→ DATA EXTRACT

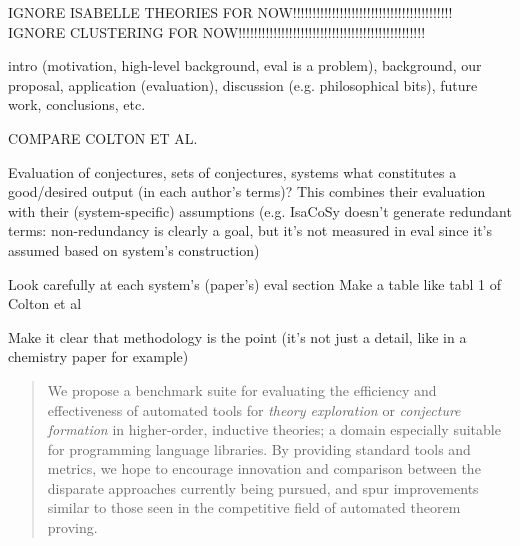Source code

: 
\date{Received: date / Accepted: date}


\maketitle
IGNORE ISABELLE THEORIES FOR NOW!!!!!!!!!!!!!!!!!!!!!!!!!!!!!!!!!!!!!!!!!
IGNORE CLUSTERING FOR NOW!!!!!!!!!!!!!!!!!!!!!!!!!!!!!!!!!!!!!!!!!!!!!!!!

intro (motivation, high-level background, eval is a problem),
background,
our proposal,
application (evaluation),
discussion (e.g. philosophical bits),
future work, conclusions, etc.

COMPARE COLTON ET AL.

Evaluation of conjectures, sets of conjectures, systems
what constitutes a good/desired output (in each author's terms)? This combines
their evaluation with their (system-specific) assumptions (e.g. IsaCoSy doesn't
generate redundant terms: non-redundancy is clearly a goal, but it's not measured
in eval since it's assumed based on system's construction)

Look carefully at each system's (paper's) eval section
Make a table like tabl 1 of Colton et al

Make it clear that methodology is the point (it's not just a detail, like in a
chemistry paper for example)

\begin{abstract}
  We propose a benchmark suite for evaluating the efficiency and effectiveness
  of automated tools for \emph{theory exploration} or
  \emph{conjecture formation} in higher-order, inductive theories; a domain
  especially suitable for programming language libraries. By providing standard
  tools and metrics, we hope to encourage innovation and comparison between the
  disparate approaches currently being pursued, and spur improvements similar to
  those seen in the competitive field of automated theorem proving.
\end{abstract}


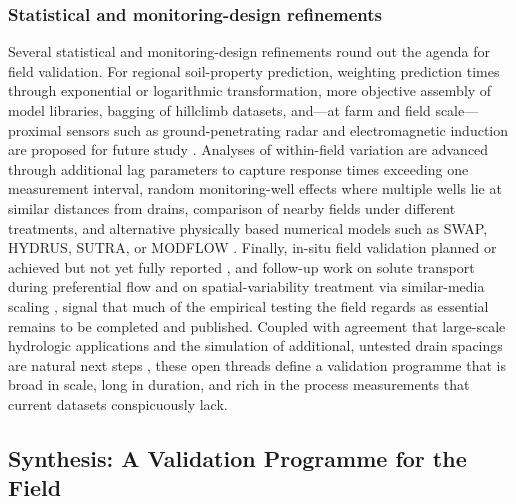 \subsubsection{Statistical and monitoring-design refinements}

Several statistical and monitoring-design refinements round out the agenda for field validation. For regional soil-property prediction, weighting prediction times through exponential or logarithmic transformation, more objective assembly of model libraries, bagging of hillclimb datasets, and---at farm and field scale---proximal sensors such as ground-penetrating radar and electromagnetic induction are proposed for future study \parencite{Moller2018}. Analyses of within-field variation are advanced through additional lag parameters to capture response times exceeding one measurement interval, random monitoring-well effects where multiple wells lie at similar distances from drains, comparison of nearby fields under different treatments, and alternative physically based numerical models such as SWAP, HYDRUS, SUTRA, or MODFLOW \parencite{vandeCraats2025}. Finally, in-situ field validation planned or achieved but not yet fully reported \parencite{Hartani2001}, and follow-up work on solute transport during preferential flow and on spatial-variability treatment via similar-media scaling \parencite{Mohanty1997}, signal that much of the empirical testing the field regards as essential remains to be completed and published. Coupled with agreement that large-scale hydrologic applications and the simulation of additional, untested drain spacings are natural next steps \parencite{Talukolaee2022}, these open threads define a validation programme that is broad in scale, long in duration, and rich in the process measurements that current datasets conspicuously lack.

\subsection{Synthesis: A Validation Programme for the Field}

→ WHAT TO PRODUCE
Count each line of the data where the word "future" appears, then reply with the total only.

→ RESPONSE TO THE TASK
2